TransWikia.com

Why do I get two different values in heatmap and feature_importances?

Data Science Asked on January 3, 2021

I’m running a feature selection using sns.heatmap and one using sklearn feature_importances.

When using the same data I get two difference values.

Here is the heatmapenter image description here

and heatmap code

from matplotlib import pyplot as plt
import pandas as pd
import numpy as np
import seaborn as sns

training_data = pd.read_csv(
    "/Users/aus10/NFL/Data/Betting_Data/CBB/Training_Data_Betting_CBB.csv")

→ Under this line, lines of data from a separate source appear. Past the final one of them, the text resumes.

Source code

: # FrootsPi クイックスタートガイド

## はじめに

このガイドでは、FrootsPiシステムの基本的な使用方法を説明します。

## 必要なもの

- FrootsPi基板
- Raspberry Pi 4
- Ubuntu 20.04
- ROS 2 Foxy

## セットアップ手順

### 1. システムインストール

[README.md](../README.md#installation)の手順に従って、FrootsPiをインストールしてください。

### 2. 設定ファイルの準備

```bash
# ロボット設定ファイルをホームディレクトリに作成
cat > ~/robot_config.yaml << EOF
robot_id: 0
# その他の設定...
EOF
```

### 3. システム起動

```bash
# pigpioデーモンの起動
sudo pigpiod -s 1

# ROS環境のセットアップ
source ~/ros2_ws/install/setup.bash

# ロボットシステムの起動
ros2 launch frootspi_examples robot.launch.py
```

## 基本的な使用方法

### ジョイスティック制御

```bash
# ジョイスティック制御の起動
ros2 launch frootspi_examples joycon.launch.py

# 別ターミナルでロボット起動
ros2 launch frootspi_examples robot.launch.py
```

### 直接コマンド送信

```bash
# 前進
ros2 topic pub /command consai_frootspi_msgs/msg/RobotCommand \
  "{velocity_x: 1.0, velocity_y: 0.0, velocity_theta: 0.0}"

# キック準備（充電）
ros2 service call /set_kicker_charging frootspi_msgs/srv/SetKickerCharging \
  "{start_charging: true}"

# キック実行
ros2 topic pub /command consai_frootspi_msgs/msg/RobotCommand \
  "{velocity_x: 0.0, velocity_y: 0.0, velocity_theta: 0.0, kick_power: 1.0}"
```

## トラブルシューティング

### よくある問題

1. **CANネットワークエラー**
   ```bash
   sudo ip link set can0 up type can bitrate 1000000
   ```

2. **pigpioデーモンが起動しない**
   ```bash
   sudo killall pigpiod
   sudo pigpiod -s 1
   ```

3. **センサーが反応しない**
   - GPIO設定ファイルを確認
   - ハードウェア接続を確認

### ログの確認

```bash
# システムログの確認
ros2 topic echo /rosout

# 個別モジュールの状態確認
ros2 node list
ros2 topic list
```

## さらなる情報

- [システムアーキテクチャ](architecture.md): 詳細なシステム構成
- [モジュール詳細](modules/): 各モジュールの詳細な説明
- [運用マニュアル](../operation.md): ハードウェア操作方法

df_model = training_data.copy()
df_model = df_model.dropna()
df_model = df_model.drop(['Money_Line', 'Money_Line_Percentage', 'Money_Line_Money', 'Money_Line_Move', 'Money_Line_Direction', "Spread", 'Spread_Percentage', 'Spread_Money', 'Spread_Move', 'Spread_Direction',
                          "Win", "Money_Line_Percentage", 'Cover'], axis=1)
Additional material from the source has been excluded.